Geither ‘said nothing,’ said Dan McMahon, head of equity trading at brokerage Raymond James & Associates in New York. ‘There was not nearly enough clarity or details.’
Wall Street’s frustration is that the administration had stoked expectations for Geithner’s speech for the last week. Investors believed they’d get details, particularly on a plan to get toxic loans off banks’ books.

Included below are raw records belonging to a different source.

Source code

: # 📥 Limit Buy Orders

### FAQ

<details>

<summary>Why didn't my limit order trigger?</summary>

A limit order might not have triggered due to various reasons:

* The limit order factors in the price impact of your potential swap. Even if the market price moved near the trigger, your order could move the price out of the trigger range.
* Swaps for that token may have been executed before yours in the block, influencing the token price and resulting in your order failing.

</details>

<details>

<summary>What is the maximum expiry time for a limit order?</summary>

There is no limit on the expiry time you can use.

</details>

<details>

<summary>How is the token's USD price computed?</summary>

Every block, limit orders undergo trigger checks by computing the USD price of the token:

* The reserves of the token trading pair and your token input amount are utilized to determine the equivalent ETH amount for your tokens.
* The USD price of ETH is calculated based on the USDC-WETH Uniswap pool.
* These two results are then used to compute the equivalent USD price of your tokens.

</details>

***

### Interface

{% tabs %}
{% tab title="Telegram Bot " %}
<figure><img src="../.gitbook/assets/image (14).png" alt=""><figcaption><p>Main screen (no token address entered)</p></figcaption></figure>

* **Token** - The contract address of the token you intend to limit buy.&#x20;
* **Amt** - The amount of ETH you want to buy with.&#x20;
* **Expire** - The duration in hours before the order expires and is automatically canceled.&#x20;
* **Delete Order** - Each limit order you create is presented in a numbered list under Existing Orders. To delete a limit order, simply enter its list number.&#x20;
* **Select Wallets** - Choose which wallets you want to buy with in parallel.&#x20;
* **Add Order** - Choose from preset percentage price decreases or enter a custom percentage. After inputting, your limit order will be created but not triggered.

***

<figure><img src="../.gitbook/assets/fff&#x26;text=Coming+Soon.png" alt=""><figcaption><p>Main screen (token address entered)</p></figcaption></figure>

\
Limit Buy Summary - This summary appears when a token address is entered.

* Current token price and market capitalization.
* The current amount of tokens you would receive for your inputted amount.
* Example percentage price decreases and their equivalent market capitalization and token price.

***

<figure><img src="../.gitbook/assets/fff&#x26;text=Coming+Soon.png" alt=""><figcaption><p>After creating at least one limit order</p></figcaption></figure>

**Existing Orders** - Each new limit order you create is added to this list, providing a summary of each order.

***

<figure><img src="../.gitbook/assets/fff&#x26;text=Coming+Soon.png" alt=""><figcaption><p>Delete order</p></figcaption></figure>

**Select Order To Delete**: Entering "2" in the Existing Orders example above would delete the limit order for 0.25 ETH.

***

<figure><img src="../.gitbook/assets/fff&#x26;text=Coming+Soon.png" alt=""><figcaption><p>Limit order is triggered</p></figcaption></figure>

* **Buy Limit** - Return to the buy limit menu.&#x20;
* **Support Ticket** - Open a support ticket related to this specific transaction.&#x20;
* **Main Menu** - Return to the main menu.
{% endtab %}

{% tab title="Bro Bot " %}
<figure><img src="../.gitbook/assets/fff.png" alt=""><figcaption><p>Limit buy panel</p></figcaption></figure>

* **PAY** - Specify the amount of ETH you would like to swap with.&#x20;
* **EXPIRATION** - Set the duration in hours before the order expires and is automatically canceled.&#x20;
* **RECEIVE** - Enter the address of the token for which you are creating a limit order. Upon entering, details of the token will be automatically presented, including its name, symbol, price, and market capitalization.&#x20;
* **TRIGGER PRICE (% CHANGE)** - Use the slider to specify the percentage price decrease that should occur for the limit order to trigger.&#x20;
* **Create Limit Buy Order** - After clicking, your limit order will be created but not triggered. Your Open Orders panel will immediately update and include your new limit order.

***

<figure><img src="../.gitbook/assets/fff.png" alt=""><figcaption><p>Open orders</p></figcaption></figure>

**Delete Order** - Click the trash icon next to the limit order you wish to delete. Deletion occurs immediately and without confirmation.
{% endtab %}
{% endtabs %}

But Geithner didn’t go much beyond the basic concept that had already leaked out over the weekend -- that the government would seek to join with private investors to devise a plan for purchasing and resolving rotting assets.
Nor did he provide any more specifics on the administration’s promise to help financially strapped homeowners.
Where are the details?
‘This thing is very hard to get right,’ Geithner said in an interview on CNBC after his speech.
Investors’ response is: Yeah, we know that. But you led us to believe that you were close to getting it right.
Tony Crescenzi, bond market strategist at Miller, Tabak & Co., put it this way in an e-mail:
In revealing his Financial Stability Plan, Geithner spoke in plain terms, catering more to Main Street than to Wall Street, clearly showing the fear that exists within Washington over the use of taxpayer money. Didn’t President Obama speak to Main Street last night? The problem is that Geithner needed to speak more to Wall Street, where the problems lie, rather than stay at a distance as he did, and leave Wall Street with too few details with no roadmap by how it might find its way out of current difficulties.